Boost Your Career: Hire a Coach/ January 1st, 2022
Are you satisfied with your career? Do you believe that even though you're working hard, you're not at peak performance? Maybe it's time for a career coach—someone who can provide the tools, support, and structure you need to accomplish your career goals.
Coaches help clients clarify goals and develop steps to reach those goals. They won't tell you what to do or how to run your life. Instead, they'll help you improve your performance and enhance your quality of life. Coaches are trained to listen, observe, and customize their approach to individual client needs. They provide the client with the necessary support and structure needed to help realize their dreams. Thinking of hiring a coach? Here are some things you should know before taking the next step.
Who hires a coach?
According to Therese Kienast, CEO and founder of Radical Leadership, "Anyone can hire a coach, but the people who are most committed to success get the most out of coaching. These are the people who understand that by having a coach they will enhance their process and become more efficient." She adds that if the commitment and drive to change a person's life are present, they should consider hiring a coach to help make needed changes.
What they cost
Cost varies significantly depending on the coach's training and experience. Beginning coaches may charge around $100 per hour, while executive coaches may charge from $250 to $500 per hour. Only pay by the hour and stay clear of anyone who asks for a large upfront fee. Before hiring one, get references or talk to the coach’s former clients to ensure the coach is right for you.
Do coaches specialize?
There are coaches who specialize in just about anything you want. For example, if you are a human resources manager and want to communicate with your department more effectively, look for a coach with an HR background.
How to choose a coach
Before you begin your search, be clear about what you hope to gain from your experience. Most clients find coaches by referral, so ask around. Kienast suggests getting three referrals and then holding preliminary sessions with each coach. "Find out if the coach you're talking to has helped coach clients with similar goals to your own," recommends Kienast. Those are the coaches with the experience and knowledge you are looking for.

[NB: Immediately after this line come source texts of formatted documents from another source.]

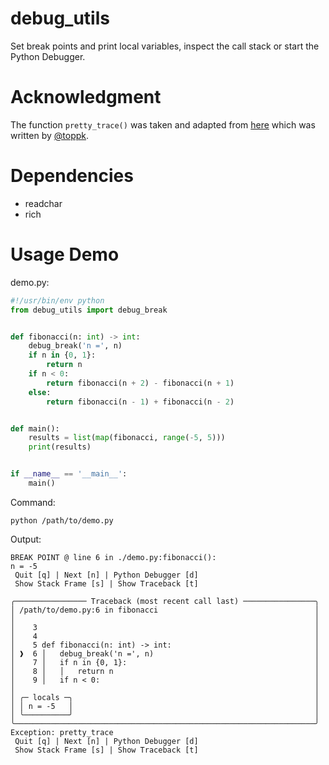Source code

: # debug_utils
Set break points and print local variables, inspect the call stack or start the Python Debugger.

# Acknowledgment
The function `pretty_trace()` was taken and adapted from [here](https://github.com/Textualize/rich/discussions/1531#discussioncomment-6409446) which was written by [@toppk](https://github.com/toppk).

# Dependencies
  * readchar
  * rich

# Usage Demo
demo.py:
```python
#!/usr/bin/env python
from debug_utils import debug_break


def fibonacci(n: int) -> int:
    debug_break('n =', n)
    if n in {0, 1}:
        return n
    if n < 0:
        return fibonacci(n + 2) - fibonacci(n + 1)
    else:
        return fibonacci(n - 1) + fibonacci(n - 2)


def main():
    results = list(map(fibonacci, range(-5, 5)))
    print(results)


if __name__ == '__main__':
    main()

```
Command:
```shell
python /path/to/demo.py
```
Output:
```
BREAK POINT @ line 6 in ./demo.py:fibonacci():
n = -5
 Quit [q] | Next [n] | Python Debugger [d]
 Show Stack Frame [s] | Show Traceback [t]
```
```
╭──────────────── Traceback (most recent call last) ────────────────╮
│ /path/to/demo.py:6 in fibonacci                                   │
│                                                                   │
│    3                                                              │
│    4                                                              │
│    5 def fibonacci(n: int) -> int:                                │
│ ❱  6 │   debug_break('n =', n)                                    │
│    7 │   if n in {0, 1}:                                          │
│    8 │   │   return n                                             │
│    9 │   if n < 0:                                                │
│                                                                   │
│ ╭─ locals ─╮                                                      │
│ │ n = -5   │                                                      │
│ ╰──────────╯                                                      │
╰───────────────────────────────────────────────────────────────────╯
Exception: pretty_trace
 Quit [q] | Next [n] | Python Debugger [d]
 Show Stack Frame [s] | Show Traceback [t]
```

You can also search for coaches on International Coach Federation or Coach U. The bottom line: Be prepared to spend time interviewing. Ask if you can spend up to an hour with each person at no charge to get to know them better. Don't be afraid to turn a coach down if you don't think he or she is a good fit.
Be prepared to work
Working with a coach is like working with a personal trainer: You get plenty of advice, but ultimately the work falls on your shoulders. A coach can't do the work for you. Be prepared to do homework that will help you break your usual habits and move to the next level.
Remember a coach is there to listen, too
Not only are coaches there to help facilitate personal growth, they also can be a good sounding board. It can be a valuable role for a small business leader, or a person interested in making a career change. But that doesn't mean you should spend your coaching time whining, either. A coach is there to push you out of your comfort zone, urge you to take risks, and help propel you toward what you really want to accomplish.